Assignment: What you return must match the listing below line for line, minus its pictures.
== Segment start ==
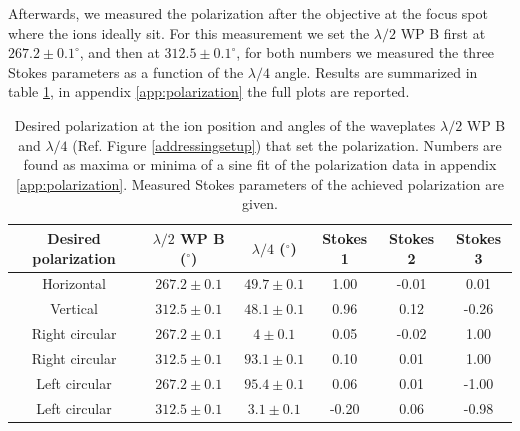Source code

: Afterwards, we measured the polarization after the objective at the focus spot where the ions ideally sit. For this measurement we set the $\lambda/2$ WP B first at $267.2\pm 0.1^\circ$, and then at $312.5\pm0.1^{\circ}$, for both numbers we measured the three Stokes parameters as a function of the $\lambda/4$ angle. Results are summarized in table \ref{polarizationstable}, in appendix \ref{app:polarization} the full plots are reported.
\begin{table}
\centering
\begin{tabular}{c c c c c c}
 \toprule
    {Desired polarization} & {$\lambda/2$ WP B ($^\circ$)} & {$\lambda/4$ ($^\circ$)} & Stokes 1 & Stokes 2 & Stokes 3\\ \midrule\midrule
   Horizontal & $267.2\pm 0.1$ & $49.7\pm0.1$ & 1.00 & -0.01 & 0.01\\
   Vertical   & $312.5\pm0.1$ & $48.1\pm0.1$ &  0.96 &  0.12 & -0.26 \\ \midrule
   Right circular & $267.2\pm 0.1$ & $4\pm 0.1$ &  0.05 & -0.02 & 1.00 \\
   Right circular & $312.5\pm0.1$ & $93.1\pm0.1$ & 0.10 & 0.01 & 1.00  \\\midrule
  Left circular & $267.2\pm 0.1$ & $95.4\pm0.1$ &  0.06 & 0.01 & -1.00  \\
    Left circular & $312.5\pm0.1$  & $3.1\pm0.1$ &  -0.20 & 0.06 & -0.98  \\ \bottomrule
\end{tabular}
\caption{Desired polarization at the ion position and angles of the waveplates $\lambda/2$ WP B and $\lambda/4$ (Ref. Figure \ref{addressingsetup}) that set the polarization. Numbers are found as maxima or minima of a sine fit of the polarization data in appendix \ref{app:polarization}. Measured Stokes parameters of the achieved polarization are given.}
\label{polarizationstable}
\end{table}

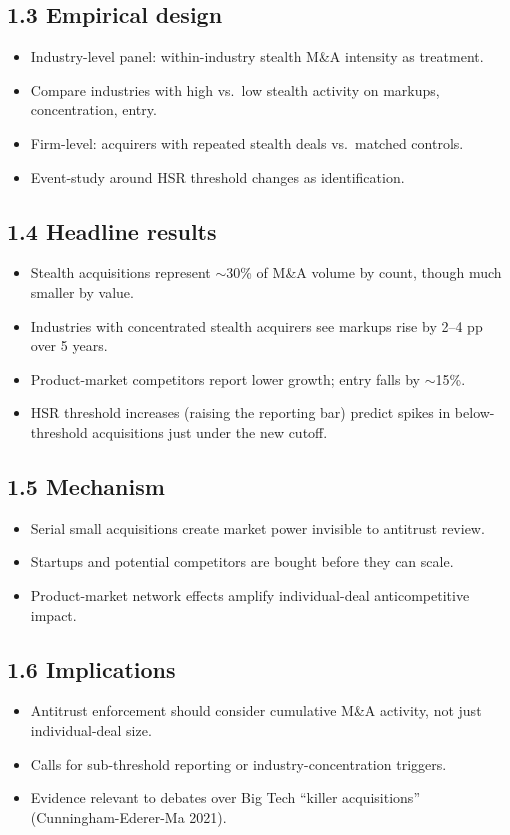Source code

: \documentclass[11pt]{article}
\begin{document}
\subsection*{1.3 Empirical design}
\begin{itemize}
\item Industry-level panel: within-industry stealth M\&A intensity as treatment.
\item Compare industries with high vs.\ low stealth activity on markups, concentration, entry.
\item Firm-level: acquirers with repeated stealth deals vs.\ matched controls.
\item Event-study around HSR threshold changes as identification.
\end{itemize}

\subsection*{1.4 Headline results}
\begin{itemize}
\item Stealth acquisitions represent $\sim$30\% of M\&A volume by count, though much smaller by value.
\item Industries with concentrated stealth acquirers see markups rise by 2--4 pp over 5 years.
\item Product-market competitors report lower growth; entry falls by $\sim$15\%.
\item HSR threshold increases (raising the reporting bar) predict spikes in below-threshold acquisitions just under the new cutoff.
\end{itemize}

\subsection*{1.5 Mechanism}
\begin{itemize}
\item Serial small acquisitions create market power invisible to antitrust review.
\item Startups and potential competitors are bought before they can scale.
\item Product-market network effects amplify individual-deal anticompetitive impact.
\end{itemize}

\subsection*{1.6 Implications}
\begin{itemize}
\item Antitrust enforcement should consider cumulative M\&A activity, not just individual-deal size.
\item Calls for sub-threshold reporting or industry-concentration triggers.
\item Evidence relevant to debates over Big Tech ``killer acquisitions'' (Cunningham-Ederer-Ma 2021).
\end{itemize}
\end{document}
== Segment end ==
Final answer:
Source code

: Afterwards, we measured the polarization after the objective at the focus spot where the ions ideally sit. For this measurement we set the $\lambda/2$ WP B first at $267.2\pm 0.1^\circ$, and then at $312.5\pm0.1^{\circ}$, for both numbers we measured the three Stokes parameters as a function of the $\lambda/4$ angle. Results are summarized in table \ref{polarizationstable}, in appendix \ref{app:polarization} the full plots are reported.
\begin{table}
\centering
\begin{tabular}{c c c c c c}
 \toprule
    {Desired polarization} & {$\lambda/2$ WP B ($^\circ$)} & {$\lambda/4$ ($^\circ$)} & Stokes 1 & Stokes 2 & Stokes 3\\ \midrule\midrule
   Horizontal & $267.2\pm 0.1$ & $49.7\pm0.1$ & 1.00 & -0.01 & 0.01\\
   Vertical   & $312.5\pm0.1$ & $48.1\pm0.1$ &  0.96 &  0.12 & -0.26 \\ \midrule
   Right circular & $267.2\pm 0.1$ & $4\pm 0.1$ &  0.05 & -0.02 & 1.00 \\
   Right circular & $312.5\pm0.1$ & $93.1\pm0.1$ & 0.10 & 0.01 & 1.00  \\\midrule
  Left circular & $267.2\pm 0.1$ & $95.4\pm0.1$ &  0.06 & 0.01 & -1.00  \\
    Left circular & $312.5\pm0.1$  & $3.1\pm0.1$ &  -0.20 & 0.06 & -0.98  \\ \bottomrule
\end{tabular}
\caption{Desired polarization at the ion position and angles of the waveplates $\lambda/2$ WP B and $\lambda/4$ (Ref. Figure \ref{addressingsetup}) that set the polarization. Numbers are found as maxima or minima of a sine fit of the polarization data in appendix \ref{app:polarization}. Measured Stokes parameters of the achieved polarization are given.}
\label{polarizationstable}
\end{table}

Source code

: \documentclass[11pt]{article}
\begin{document}
\subsection*{1.3 Empirical design}
\begin{itemize}
\item Industry-level panel: within-industry stealth M\&A intensity as treatment.
\item Compare industries with high vs.\ low stealth activity on markups, concentration, entry.
\item Firm-level: acquirers with repeated stealth deals vs.\ matched controls.
\item Event-study around HSR threshold changes as identification.
\end{itemize}

\subsection*{1.4 Headline results}
\begin{itemize}
\item Stealth acquisitions represent $\sim$30\% of M\&A volume by count, though much smaller by value.
\item Industries with concentrated stealth acquirers see markups rise by 2--4 pp over 5 years.
\item Product-market competitors report lower growth; entry falls by $\sim$15\%.
\item HSR threshold increases (raising the reporting bar) predict spikes in below-threshold acquisitions just under the new cutoff.
\end{itemize}

\subsection*{1.5 Mechanism}
\begin{itemize}
\item Serial small acquisitions create market power invisible to antitrust review.
\item Startups and potential competitors are bought before they can scale.
\item Product-market network effects amplify individual-deal anticompetitive impact.
\end{itemize}

\subsection*{1.6 Implications}
\begin{itemize}
\item Antitrust enforcement should consider cumulative M\&A activity, not just individual-deal size.
\item Calls for sub-threshold reporting or industry-concentration triggers.
\item Evidence relevant to debates over Big Tech ``killer acquisitions'' (Cunningham-Ederer-Ma 2021).
\end{itemize}
\end{document}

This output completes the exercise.